> [Problem]: Go over the lines below, and when one contains the word "file", copy it.
[Material shown]
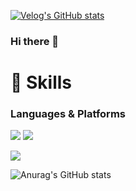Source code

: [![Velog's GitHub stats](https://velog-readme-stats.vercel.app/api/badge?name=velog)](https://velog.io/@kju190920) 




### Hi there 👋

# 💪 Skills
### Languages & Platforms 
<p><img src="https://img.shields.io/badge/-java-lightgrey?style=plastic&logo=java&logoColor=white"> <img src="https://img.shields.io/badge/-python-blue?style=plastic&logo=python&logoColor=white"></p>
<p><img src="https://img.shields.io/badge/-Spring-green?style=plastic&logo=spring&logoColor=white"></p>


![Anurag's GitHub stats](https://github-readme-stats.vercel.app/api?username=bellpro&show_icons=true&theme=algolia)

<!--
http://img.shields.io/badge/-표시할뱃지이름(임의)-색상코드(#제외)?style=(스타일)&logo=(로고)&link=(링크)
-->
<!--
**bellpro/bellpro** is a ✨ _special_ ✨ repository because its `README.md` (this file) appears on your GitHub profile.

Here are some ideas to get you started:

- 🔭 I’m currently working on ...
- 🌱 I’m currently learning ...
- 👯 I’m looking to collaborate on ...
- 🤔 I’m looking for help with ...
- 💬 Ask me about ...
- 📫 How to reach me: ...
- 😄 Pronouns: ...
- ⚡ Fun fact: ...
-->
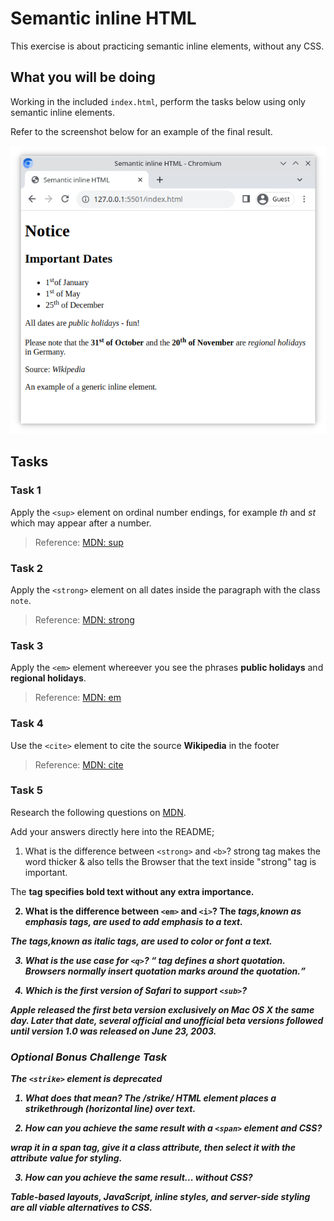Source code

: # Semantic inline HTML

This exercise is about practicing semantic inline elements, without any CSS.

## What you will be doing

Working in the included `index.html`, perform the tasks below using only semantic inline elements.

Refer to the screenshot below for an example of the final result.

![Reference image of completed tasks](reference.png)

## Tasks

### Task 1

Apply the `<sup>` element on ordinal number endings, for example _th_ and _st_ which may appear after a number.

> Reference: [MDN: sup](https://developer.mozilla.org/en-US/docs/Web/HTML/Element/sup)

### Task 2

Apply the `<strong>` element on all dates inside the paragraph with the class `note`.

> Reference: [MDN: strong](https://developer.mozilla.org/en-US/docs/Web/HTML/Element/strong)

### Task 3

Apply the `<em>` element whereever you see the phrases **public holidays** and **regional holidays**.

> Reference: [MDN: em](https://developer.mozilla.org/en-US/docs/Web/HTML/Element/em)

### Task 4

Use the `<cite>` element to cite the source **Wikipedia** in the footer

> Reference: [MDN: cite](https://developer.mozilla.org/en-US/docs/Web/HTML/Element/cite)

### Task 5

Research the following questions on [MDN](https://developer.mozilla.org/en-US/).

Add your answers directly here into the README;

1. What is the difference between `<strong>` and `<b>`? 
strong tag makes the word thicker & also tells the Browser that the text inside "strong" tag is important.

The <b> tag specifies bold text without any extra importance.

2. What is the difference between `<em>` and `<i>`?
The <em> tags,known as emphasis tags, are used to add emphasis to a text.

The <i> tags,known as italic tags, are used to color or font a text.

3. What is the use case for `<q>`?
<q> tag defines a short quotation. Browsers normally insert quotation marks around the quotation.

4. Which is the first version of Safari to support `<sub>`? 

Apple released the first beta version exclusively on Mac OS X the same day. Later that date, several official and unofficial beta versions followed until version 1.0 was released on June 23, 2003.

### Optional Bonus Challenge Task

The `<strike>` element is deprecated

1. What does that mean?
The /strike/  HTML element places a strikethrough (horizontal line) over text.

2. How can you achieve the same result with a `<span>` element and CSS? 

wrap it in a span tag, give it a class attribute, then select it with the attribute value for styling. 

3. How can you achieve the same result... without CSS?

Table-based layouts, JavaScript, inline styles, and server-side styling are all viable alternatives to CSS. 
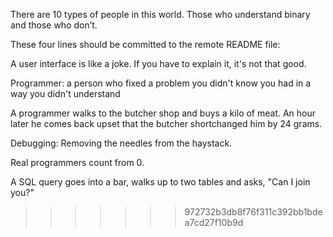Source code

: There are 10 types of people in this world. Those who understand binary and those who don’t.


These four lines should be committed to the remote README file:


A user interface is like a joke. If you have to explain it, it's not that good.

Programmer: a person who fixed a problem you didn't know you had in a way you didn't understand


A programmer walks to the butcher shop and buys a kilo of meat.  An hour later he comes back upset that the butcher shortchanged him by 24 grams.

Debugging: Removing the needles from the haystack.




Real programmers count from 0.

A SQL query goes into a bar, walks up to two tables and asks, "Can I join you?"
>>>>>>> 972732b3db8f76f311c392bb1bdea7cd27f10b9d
[/Material shown]
> [Solution below]:
**bellpro/bellpro** is a ✨ _special_ ✨ repository because its `README.md` (this file) appears on your GitHub profile.
These four lines should be committed to the remote README file:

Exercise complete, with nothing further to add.